Goal of the exercise: Find the number of lines below in which the word "التغييرات" appears, and write that number only.

*** Opening Data for this task ***

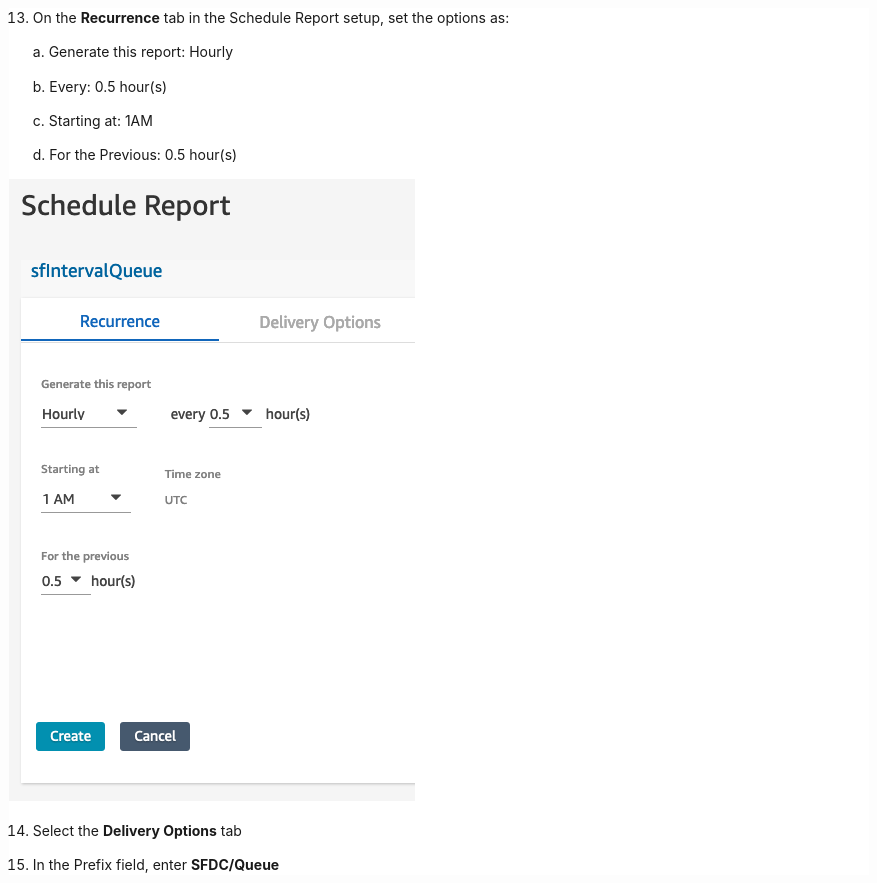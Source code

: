13. On the **Recurrence** tab in the Schedule Report setup, set the
    options as:

    a.  Generate this report: Hourly

    b.  Every: 0.5 hour(s)

    c.  Starting at: 1AM

    d.  For the Previous: 0.5 hour(s)

<img src="../media/image180.png" />

14. Select the **Delivery Options** tab

15. In the Prefix field, enter **SFDC/Queue**
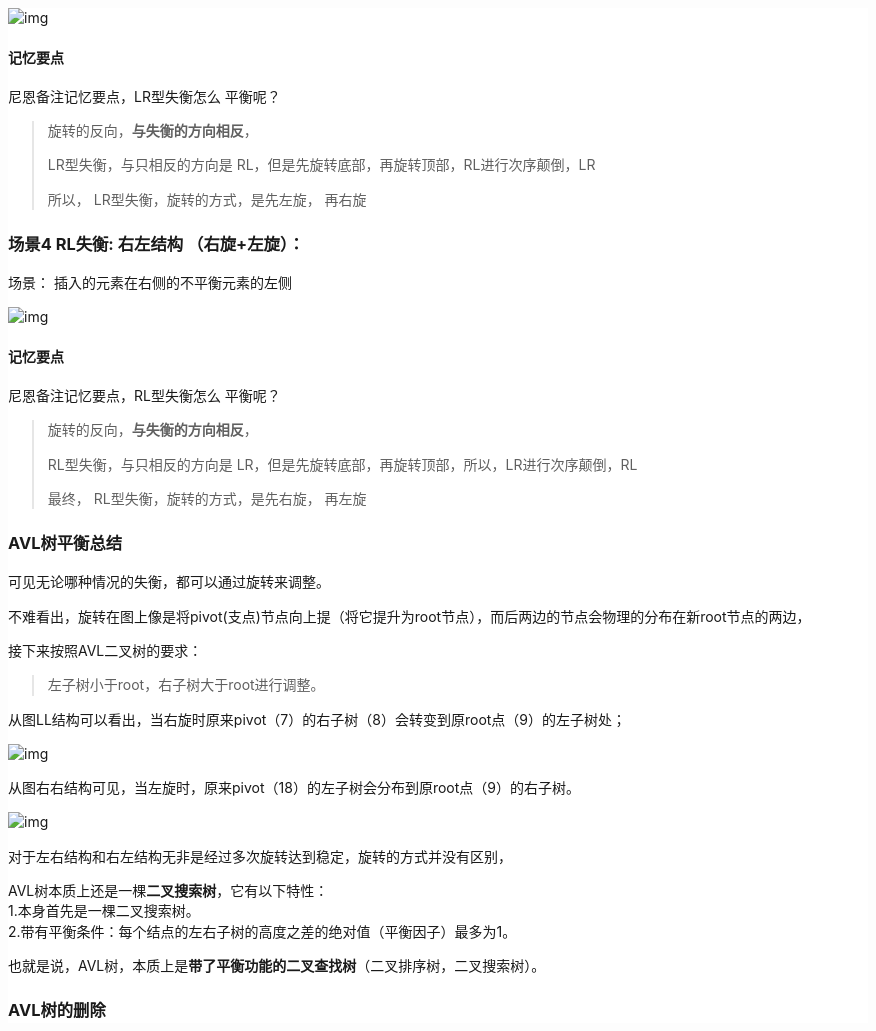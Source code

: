 ![img](https://img-blog.csdnimg.cn/img_convert/a50f45a2c27e4f330603481789d5234c.png)

#### 记忆要点

尼恩备注记忆要点，LR型失衡怎么 平衡呢？

> 旋转的反向，**与失衡的方向相反**，
> 
> LR型失衡，与只相反的方向是 RL，但是先旋转底部，再旋转顶部，RL进行次序颠倒，LR
> 
> 所以， LR型失衡，旋转的方式，是先左旋， 再右旋

### **场景4 RL失衡: 右左结构 （右旋+左旋）：**

场景： 插入的元素在右侧的不平衡元素的左侧

![img](https://img-blog.csdnimg.cn/img_convert/24326f9fded29e6f566738f86525d468.png)

#### 记忆要点

尼恩备注记忆要点，RL型失衡怎么 平衡呢？

> 旋转的反向，**与失衡的方向相反**，
> 
> RL型失衡，与只相反的方向是 LR，但是先旋转底部，再旋转顶部，所以，LR进行次序颠倒，RL
> 
> 最终， RL型失衡，旋转的方式，是先右旋， 再左旋

### AVL树平衡总结

可见无论哪种情况的失衡，都可以通过旋转来调整。

不难看出，旋转在图上像是将pivot(支点)节点向上提（将它提升为root节点），而后两边的节点会物理的分布在新root节点的两边，

接下来按照AVL二叉树的要求：

> 左子树小于root，右子树大于root进行调整。

从图LL结构可以看出，当右旋时原来pivot（7）的右子树（8）会转变到原root点（9）的左子树处；

![img](https://img-blog.csdnimg.cn/82f3502b5be24051bd7688b1e0f36135.png)

从图右右结构可见，当左旋时，原来pivot（18）的左子树会分布到原root点（9）的右子树。

![img](https://img-blog.csdnimg.cn/img_convert/dea622e0576539552458e3afcffb1f59.png)

对于左右结构和右左结构无非是经过多次旋转达到稳定，旋转的方式并没有区别，

AVL树本质上还是一棵**二叉搜索树**，它有以下特性：  
1.本身首先是一棵二叉搜索树。  
2.带有平衡条件：每个结点的左右子树的高度之差的绝对值（平衡因子）最多为1。

也就是说，AVL树，本质上是**带了平衡功能的二叉查找树**（二叉排序树，二叉搜索树）。

### AVL树的删除
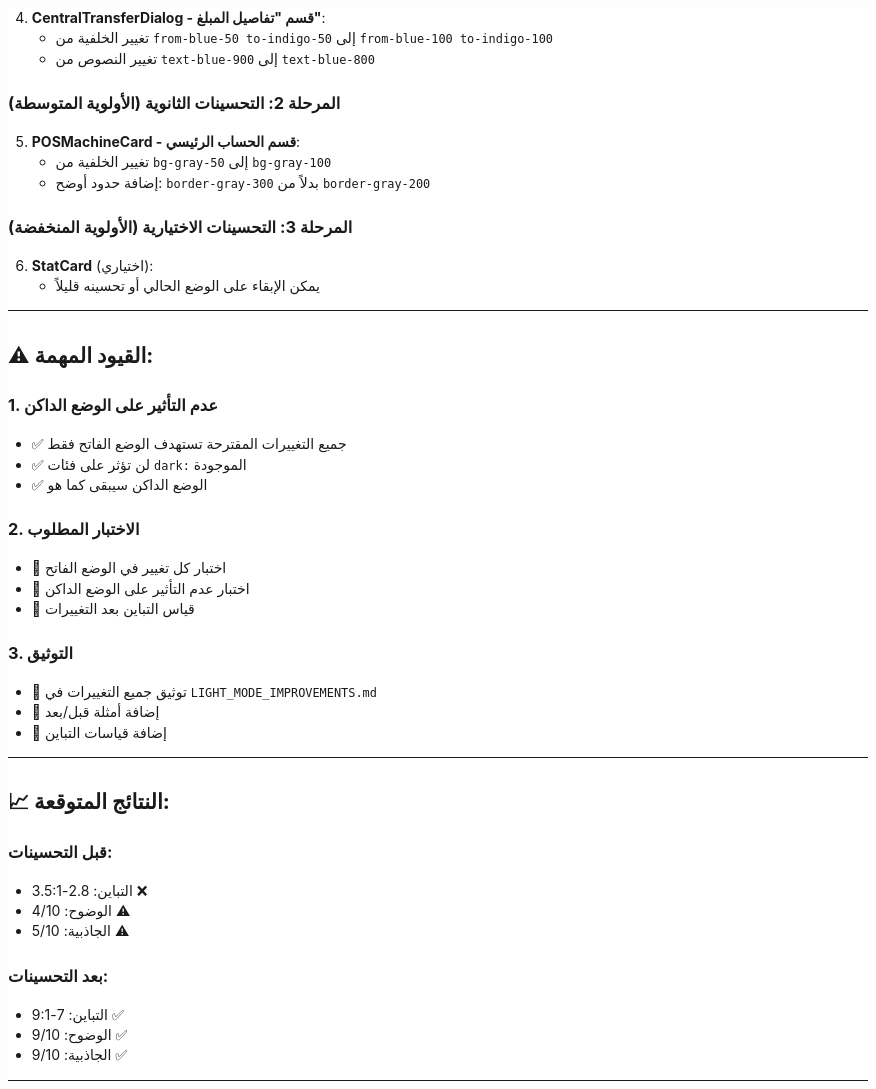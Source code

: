 4. **CentralTransferDialog - قسم "تفاصيل المبلغ"**:
   - تغيير الخلفية من `from-blue-50 to-indigo-50` إلى `from-blue-100 to-indigo-100`
   - تغيير النصوص من `text-blue-900` إلى `text-blue-800`

### المرحلة 2: التحسينات الثانوية (الأولوية المتوسطة)

5. **POSMachineCard - قسم الحساب الرئيسي**:
   - تغيير الخلفية من `bg-gray-50` إلى `bg-gray-100`
   - إضافة حدود أوضح: `border-gray-300` بدلاً من `border-gray-200`

### المرحلة 3: التحسينات الاختيارية (الأولوية المنخفضة)

6. **StatCard** (اختياري):
   - يمكن الإبقاء على الوضع الحالي أو تحسينه قليلاً

---

## ⚠️ القيود المهمة:

### 1. عدم التأثير على الوضع الداكن
- ✅ جميع التغييرات المقترحة تستهدف الوضع الفاتح فقط
- ✅ لن تؤثر على فئات `dark:` الموجودة
- ✅ الوضع الداكن سيبقى كما هو

### 2. الاختبار المطلوب
- 🧪 اختبار كل تغيير في الوضع الفاتح
- 🧪 اختبار عدم التأثير على الوضع الداكن
- 🧪 قياس التباين بعد التغييرات

### 3. التوثيق
- 📝 توثيق جميع التغييرات في `LIGHT_MODE_IMPROVEMENTS.md`
- 📝 إضافة أمثلة قبل/بعد
- 📝 إضافة قياسات التباين

---

## 📈 النتائج المتوقعة:

### قبل التحسينات:
- التباين: 2.8-3.5:1 ❌
- الوضوح: 4/10 ⚠️
- الجاذبية: 5/10 ⚠️

### بعد التحسينات:
- التباين: 7-9:1 ✅
- الوضوح: 9/10 ✅
- الجاذبية: 9/10 ✅

---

*** Closing Data for this task ***

Solution: 3